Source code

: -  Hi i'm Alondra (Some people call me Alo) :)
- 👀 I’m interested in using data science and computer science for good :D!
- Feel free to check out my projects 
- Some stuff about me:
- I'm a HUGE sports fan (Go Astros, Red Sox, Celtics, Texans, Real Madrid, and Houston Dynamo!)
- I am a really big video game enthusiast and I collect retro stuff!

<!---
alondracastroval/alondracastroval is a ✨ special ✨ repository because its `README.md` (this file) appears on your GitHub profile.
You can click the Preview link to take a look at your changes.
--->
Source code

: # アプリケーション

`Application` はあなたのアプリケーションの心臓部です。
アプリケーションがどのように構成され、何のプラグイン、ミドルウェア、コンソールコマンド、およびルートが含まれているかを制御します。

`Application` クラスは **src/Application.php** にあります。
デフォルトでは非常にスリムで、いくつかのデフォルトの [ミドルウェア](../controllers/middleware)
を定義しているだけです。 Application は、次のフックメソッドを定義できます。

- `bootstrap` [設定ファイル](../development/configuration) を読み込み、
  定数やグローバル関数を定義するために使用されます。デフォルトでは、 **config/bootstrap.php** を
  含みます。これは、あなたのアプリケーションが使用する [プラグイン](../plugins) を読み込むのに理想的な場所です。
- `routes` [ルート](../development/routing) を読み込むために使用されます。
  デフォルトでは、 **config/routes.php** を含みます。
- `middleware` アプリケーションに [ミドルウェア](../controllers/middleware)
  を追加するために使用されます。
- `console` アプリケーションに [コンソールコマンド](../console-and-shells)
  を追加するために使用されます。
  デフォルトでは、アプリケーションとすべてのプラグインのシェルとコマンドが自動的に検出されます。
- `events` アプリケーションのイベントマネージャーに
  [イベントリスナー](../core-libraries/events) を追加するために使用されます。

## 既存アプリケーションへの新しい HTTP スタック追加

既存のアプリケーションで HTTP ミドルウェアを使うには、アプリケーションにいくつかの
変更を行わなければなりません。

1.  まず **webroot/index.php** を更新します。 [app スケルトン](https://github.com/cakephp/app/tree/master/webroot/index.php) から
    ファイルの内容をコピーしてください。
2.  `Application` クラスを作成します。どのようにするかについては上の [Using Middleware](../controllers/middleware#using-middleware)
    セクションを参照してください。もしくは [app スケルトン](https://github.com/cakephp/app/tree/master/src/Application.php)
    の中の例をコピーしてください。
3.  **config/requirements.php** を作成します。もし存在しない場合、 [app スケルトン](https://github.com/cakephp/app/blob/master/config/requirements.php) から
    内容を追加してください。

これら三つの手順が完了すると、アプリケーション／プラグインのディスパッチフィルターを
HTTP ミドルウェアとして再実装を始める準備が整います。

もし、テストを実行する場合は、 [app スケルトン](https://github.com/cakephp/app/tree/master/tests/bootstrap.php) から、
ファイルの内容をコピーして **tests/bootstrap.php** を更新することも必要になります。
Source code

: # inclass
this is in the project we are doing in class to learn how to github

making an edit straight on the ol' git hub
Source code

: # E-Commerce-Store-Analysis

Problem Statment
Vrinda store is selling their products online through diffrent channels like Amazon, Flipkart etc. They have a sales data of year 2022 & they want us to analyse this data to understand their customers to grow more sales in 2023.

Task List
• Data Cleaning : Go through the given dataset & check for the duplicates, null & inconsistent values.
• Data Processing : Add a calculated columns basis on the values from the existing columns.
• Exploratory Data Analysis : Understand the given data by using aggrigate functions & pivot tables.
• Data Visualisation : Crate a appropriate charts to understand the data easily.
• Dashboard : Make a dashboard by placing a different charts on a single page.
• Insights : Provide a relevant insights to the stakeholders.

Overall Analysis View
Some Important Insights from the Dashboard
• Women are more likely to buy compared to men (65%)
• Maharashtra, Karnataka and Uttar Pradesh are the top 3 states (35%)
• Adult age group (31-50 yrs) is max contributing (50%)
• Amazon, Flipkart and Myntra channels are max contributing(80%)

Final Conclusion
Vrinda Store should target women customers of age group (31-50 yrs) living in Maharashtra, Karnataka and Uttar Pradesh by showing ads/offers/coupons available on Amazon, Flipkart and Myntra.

**Work required**
When a line of the records holds the word "contributing", copy that line.

**Reply to the exercise**
• Adult age group (31-50 yrs) is max contributing (50%)
• Amazon, Flipkart and Myntra channels are max contributing(80%)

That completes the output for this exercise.